The exception was during Saddleback’s heyday, from the mid-’60s to early ’70s, when Suzy Chaffee jumpsuits were in full effect and it was owned by Richard “Dick” Arnzen of Guy Gannett Publishing. Things went downhill for subsequent owners until 2003, when a retired geology professor from the University of Maine at Farmington named Bill Berry sunk his family inheritance into Saddleback. “Bill Berry’s family is one of the finest I’ve met in my life,” says Quimby. Berry’s Saddleback attracted crowds, “but what killed us after 12 years was that old 1963 chairlift,” he adds. The family closed the ski area in 2015 after a loan to replace the lift fell through in the eleventh hour.
As the failed ski area drew herds of backcountry skiers, potential buyers began presenting lopsided community development plans and outlandish schemes. The Australia-based Majella Group was in the process of buying Saddleback in 2018 when its CEO was arrested for alleged investment fraud. “He was going to build an eight-mile gondola from town to the top of Saddleback, and a 12-story glass high-rise out in the valley,” says Quimby. “You get starstruck, until you realize this guy is full of crap.”
Next summer, with Arctaris in charge, Saddleback’s new mid-mountain lodge will be a model for alpine development, with an undulating sod roof that will grow native low-bush blueberries. It will blend into the environment from above and feed the area’s rare birds, including the Bicknell’s thrush. “Rather than pouring a cement slab and plopping a warehouse on top, we’ll build pillars for minimal disruption of the watershed. The glass will be insulated and glare-resistant, with a treatment to reduce bird strikes,” says Saddleback CEO and general manager Andy Shepard. (Shepard, a former L.L.Bean executive, almost bought the mountain years ago on behalf of Maine Winter Sports Center, now Outdoor Sport Institute.) The resort is also planning a new sugar shack and will offer uphill skiing, mountain and fat biking, paddling, and photography and plein-air painting classes, along with amenities for Appalachian Trail hikers.
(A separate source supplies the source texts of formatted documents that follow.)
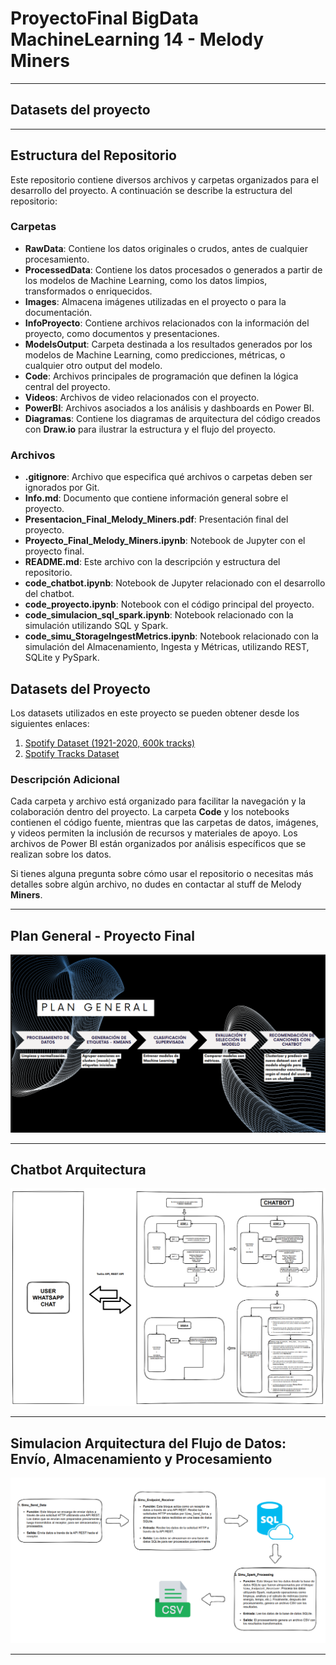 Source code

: # ProyectoFinal BigData MachineLearning 14 - Melody Miners

---

## Datasets del proyecto

---

## Estructura del Repositorio

Este repositorio contiene diversos archivos y carpetas organizados para el desarrollo del proyecto. A continuación se describe la estructura del repositorio:

### Carpetas

- **RawData**: Contiene los datos originales o crudos, antes de cualquier procesamiento.
- **ProcessedData**: Contiene los datos procesados o generados a partir de los modelos de Machine Learning, como los datos limpios, transformados o enriquecidos.
- **Images**: Almacena imágenes utilizadas en el proyecto o para la documentación.
- **InfoProyecto**: Contiene archivos relacionados con la información del proyecto, como documentos y presentaciones.
- **ModelsOutput**: Carpeta destinada a los resultados generados por los modelos de Machine Learning, como predicciones, métricas, o cualquier otro output del modelo.
- **Code**: Archivos principales de programación que definen la lógica central del proyecto.
- **Videos**: Archivos de video relacionados con el proyecto.
- **PowerBI**: Archivos asociados a los análisis y dashboards en Power BI.
- **Diagramas**: Contiene los diagramas de arquitectura del código creados con **Draw.io** para ilustrar la estructura y el flujo del proyecto.

### Archivos

- **.gitignore**: Archivo que especifica qué archivos o carpetas deben ser ignorados por Git.
- **Info.md**: Documento que contiene información general sobre el proyecto.
- **Presentacion_Final_Melody_Miners.pdf**: Presentación final del proyecto.
- **Proyecto_Final_Melody_Miners.ipynb**: Notebook de Jupyter con el proyecto final.
- **README.md**: Este archivo con la descripción y estructura del repositorio.
- **code_chatbot.ipynb**: Notebook de Jupyter relacionado con el desarrollo del chatbot.
- **code_proyecto.ipynb**: Notebook con el código principal del proyecto.
- **code_simulacion_sql_spark.ipynb**: Notebook relacionado con la simulación utilizando SQL y Spark.
- **code_simu_StorageIngestMetrics.ipynb**: Notebook relacionado con la simulación del Almacenamiento, Ingesta y Métricas, utilizando REST, SQLite y PySpark.

## Datasets del Proyecto

Los datasets utilizados en este proyecto se pueden obtener desde los siguientes enlaces:

1. [Spotify Dataset (1921-2020, 600k tracks)](https://www.kaggle.com/datasets/yamaerenay/spotify-dataset-19212020-600k-tracks/)
2. [Spotify Tracks Dataset](https://www.kaggle.com/datasets/maharshipandya/-spotify-tracks-dataset/)

### Descripción Adicional

Cada carpeta y archivo está organizado para facilitar la navegación y la colaboración dentro del proyecto. La carpeta **Code** y los notebooks contienen el código fuente, mientras que las carpetas de datos, imágenes, y videos permiten la inclusión de recursos y materiales de apoyo. Los archivos de Power BI están organizados por análisis específicos que se realizan sobre los datos.

Si tienes alguna pregunta sobre cómo usar el repositorio o necesitas más detalles sobre algún archivo, no dudes en contactar al stuff de Melody  **Miners**.

---

## Plan General - Proyecto Final

![image.png](./Images/PlanGeneral.png)

---

## Chatbot Arquitectura 

![image.png](./Images/Chatbot.png)

---

## Simulacion Arquitectura del Flujo de Datos: Envío, Almacenamiento y Procesamiento

![image.png](./Images/Simulacion.png)

---
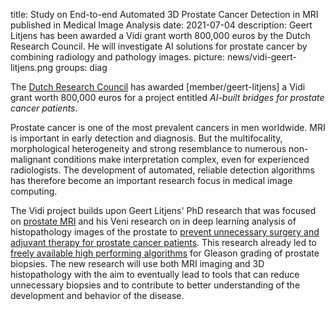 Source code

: title: Study on End-to-end Automated 3D Prostate Cancer Detection in MRI published in Medical Image Analysis
date: 2021-07-04
description: Geert Litjens has been awarded a Vidi grant worth 800,000 euros by the Dutch Research Council. He will investigate AI solutions for prostate cancer by combining radiology and pathology images.
picture: news/vidi-geert-litjens.png
groups: diag

The [Dutch Research Council](https://www.nwo.nl/en/researchprogrammes/nwo-talent-programme/projects-vidi/vidi-2020) has awarded [member/geert-litjens] a Vidi grant worth 800,000 euros for a project entitled *AI-built bridges for prostate cancer patients*. 

Prostate cancer is one of the most prevalent cancers in men worldwide. MRI is important in early detection and diagnosis. But the multifocality, morphological heterogeneity and strong resemblance to numerous non-malignant conditions make interpretation complex, even for experienced radiologists. The development of automated, reliable detection algorithms has therefore become an important research focus in medical image computing. 

The Vidi project builds upon Geert Litjens' PhD research that was focused on [prostate MRI](https://www.diagnijmegen.nl/publications/litj15a/) and his Veni research on in deep learning analysis of histopathology images of the prostate to [prevent unnecessary surgery and adjuvant therapy for prostate cancer patients](https://www.diagnijmegen.nl/projects/deeppca/). This research already led to [freely available high performing algorithms](https://grand-challenge.org/algorithms/gleason-grading-of-prostate-biopsies/) for Gleason grading of prostate biopsies. The new research will use both MRI imaging and 3D histopathology with the aim to eventually lead to tools that can reduce unnecessary biopsies and to contribute to better understanding of the development and behavior of the disease. 


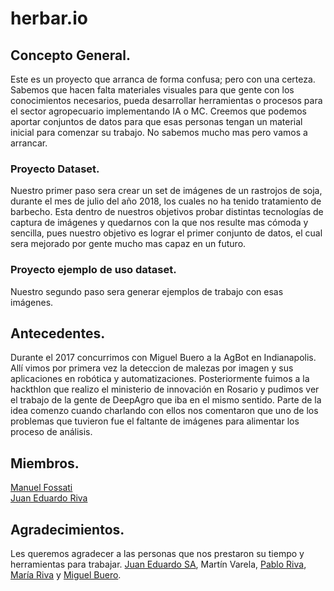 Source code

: # herbar.io
## Concepto General.
Este es un proyecto que arranca de forma confusa; pero con una certeza. Sabemos que hacen falta materiales visuales para que gente con los conocimientos necesarios, pueda desarrollar herramientas o procesos para el sector agropecuario implementando IA o MC. Creemos que podemos aportar conjuntos de datos para que esas personas tengan un material inicial para comenzar su trabajo. No sabemos mucho mas pero vamos a arrancar.
### Proyecto Dataset.
Nuestro primer paso sera crear un set de imágenes de un rastrojos de soja, durante el mes de julio del año 2018, los cuales no ha tenido tratamiento de barbecho. Esta dentro de nuestros objetivos probar distintas tecnologías de captura de imágenes y quedarnos con la que nos resulte mas cómoda y sencilla, pues nuestro objetivo es lograr el primer conjunto de datos, el cual sera mejorado por gente mucho mas capaz en un futuro.
### Proyecto ejemplo de uso dataset.
Nuestro segundo paso sera generar ejemplos de trabajo con esas imágenes.

## Antecedentes.
Durante el 2017 concurrimos con Miguel Buero a la AgBot en Indianapolis. Allí vimos por primera vez la deteccion de malezas por imagen y sus aplicaciones en robótica y automatizaciones. Posteriormente fuimos a la hackthlon que realizo el ministerio de innovación en Rosario y pudimos ver el trabajo de la gente de DeepAgro que iba en el mismo sentido. Parte de la idea comenzo cuando charlando con ellos nos comentaron que uno de los problemas que tuvieron fue el faltante de imágenes para alimentar los proceso de análisis.

## Miembros.
[Manuel Fossati](https://www.linkedin.com/in/manuel-fossati-03026561/)  
[Juan Eduardo Riva](https://www.linkedin.com/in/juan-eduardo-riva/)

## Agradecimientos.
Les queremos agradecer a las personas que nos prestaron su tiempo y herramientas para trabajar. [Juan Eduardo SA](https://www.linkedin.com/company/juan-eduardo-sa/), Martín Varela, [Pablo Riva](https://www.linkedin.com/in/pablo-alfredo-riva/), [María Riva](https://www.linkedin.com/in/maria-riva-aa78245a/) y [Miguel Buero](https://www.linkedin.com/in/miguel-buero-35a8b6152/).
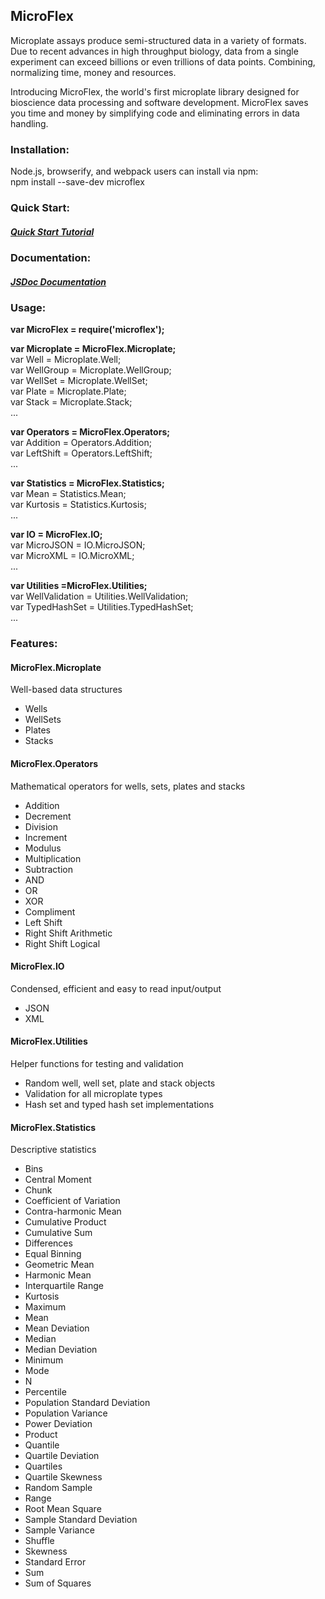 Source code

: ## MicroFlex

Microplate assays produce semi-structured data in a variety of formats. Due to recent advances in high throughput biology, data from a single experiment can exceed billions or even trillions of data points. Combining, normalizing time, money and resources.

Introducing MicroFlex, the world's first microplate library designed for bioscience data processing and software development. MicroFlex saves you time and money by simplifying code and eliminating errors in data handling.

### Installation:

Node.js, browserify, and webpack users can install via npm:  
npm install --save-dev microflex  

### Quick Start:

##### [Quick Start Tutorial](http://www.jessemull.com)

### Documentation:

##### [JSDoc Documentation](http://www.jessemull.com/microflexjs/index.html)

### Usage:

**var MicroFlex = require('microflex');**

**var Microplate = MicroFlex.Microplate;**  
var Well = Microplate.Well;  
var WellGroup = Microplate.WellGroup;  
var WellSet = Microplate.WellSet;  
var Plate = Microplate.Plate;  
var Stack = Microplate.Stack;  
...  

**var Operators = MicroFlex.Operators;**  
var Addition = Operators.Addition;  
var LeftShift = Operators.LeftShift;  
...  

**var Statistics = MicroFlex.Statistics;**  
var Mean = Statistics.Mean;  
var Kurtosis = Statistics.Kurtosis;  
...  

**var IO = MicroFlex.IO;**  
var MicroJSON = IO.MicroJSON;  
var MicroXML = IO.MicroXML;  
...  

**var Utilities =MicroFlex.Utilities;**  
var WellValidation = Utilities.WellValidation;  
var TypedHashSet = Utilities.TypedHashSet;  
...  

### Features:

#### MicroFlex.Microplate

Well-based data structures

* Wells
* WellSets
* Plates
* Stacks

#### MicroFlex.Operators

Mathematical operators for wells, sets, plates and stacks

* Addition
* Decrement
* Division
* Increment
* Modulus
* Multiplication
* Subtraction
* AND
* OR
* XOR
* Compliment
* Left Shift
* Right Shift Arithmetic
* Right Shift Logical

#### MicroFlex.IO

Condensed, efficient and easy to read input/output

* JSON
* XML

#### MicroFlex.Utilities

Helper functions for testing and validation

* Random well, well set, plate and stack objects
* Validation for all microplate types
* Hash set and typed hash set implementations

#### MicroFlex.Statistics

Descriptive statistics

* Bins
* Central Moment
* Chunk
* Coefficient of Variation
* Contra-harmonic Mean
* Cumulative Product
* Cumulative Sum
* Differences
* Equal Binning
* Geometric Mean
* Harmonic Mean
* Interquartile Range
* Kurtosis
* Maximum
* Mean
* Mean Deviation
* Median
* Median Deviation
* Minimum
* Mode
* N
* Percentile
* Population Standard Deviation
* Population Variance
* Power Deviation
* Product
* Quantile
* Quartile Deviation
* Quartiles
* Quartile Skewness
* Random Sample
* Range
* Root Mean Square
* Sample Standard Deviation
* Sample Variance
* Shuffle
* Skewness
* Standard Error
* Sum
* Sum of Squares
I hitch a ride in a souped-up ATV with Jared Emerson, Quimby’s right-hand man, and we head up Saddleback’s new and first-ever dirt road to the summit. I watch hikers on the AT sinking poles into the wild green. Lakes anchor the 360-degree views of Maine’s western mountains, Canada, Mount Washington, and Katahdin. These are the sights that make Saddleback Saddleback. The horn of the saddle at 4,012 feet—lofty by the standards of the East, making this the second-highest elevation of any ski area in Maine—overlooks 66 trails on 6,400 acres of terrain.
“When a storm hits, the mountain stalls it, so we collect all the snow it has to offer,” explains Emerson from behind the wheel of the ATV. He tells me he also grew up on Saddleback, spending some nights in the parking lot in his grandfather’s truck camper so they could hit the slopes early. He joined the ski patrol at age 16 and was promoted to director of ski patrol in 2006, at the age of 22. Now mountain manager, Emerson is as loyal to the town of Rangeley as he is to his boss; he and Quimby have always been loyal to the mountain. “Jared was working at the power equipment store downtown the day Arctaris bought Saddleback,” Quimby says. “I called him and said, ‘Dude, it’s on. We just sold.’ He walked out, drove up the mountain, and we drank a beer.” Eventually, Quimby will pass his collection of Saddeback memorabilia on to Emerson, but on opening day Quimby will be the one smiling the whole way down his first run in five long years.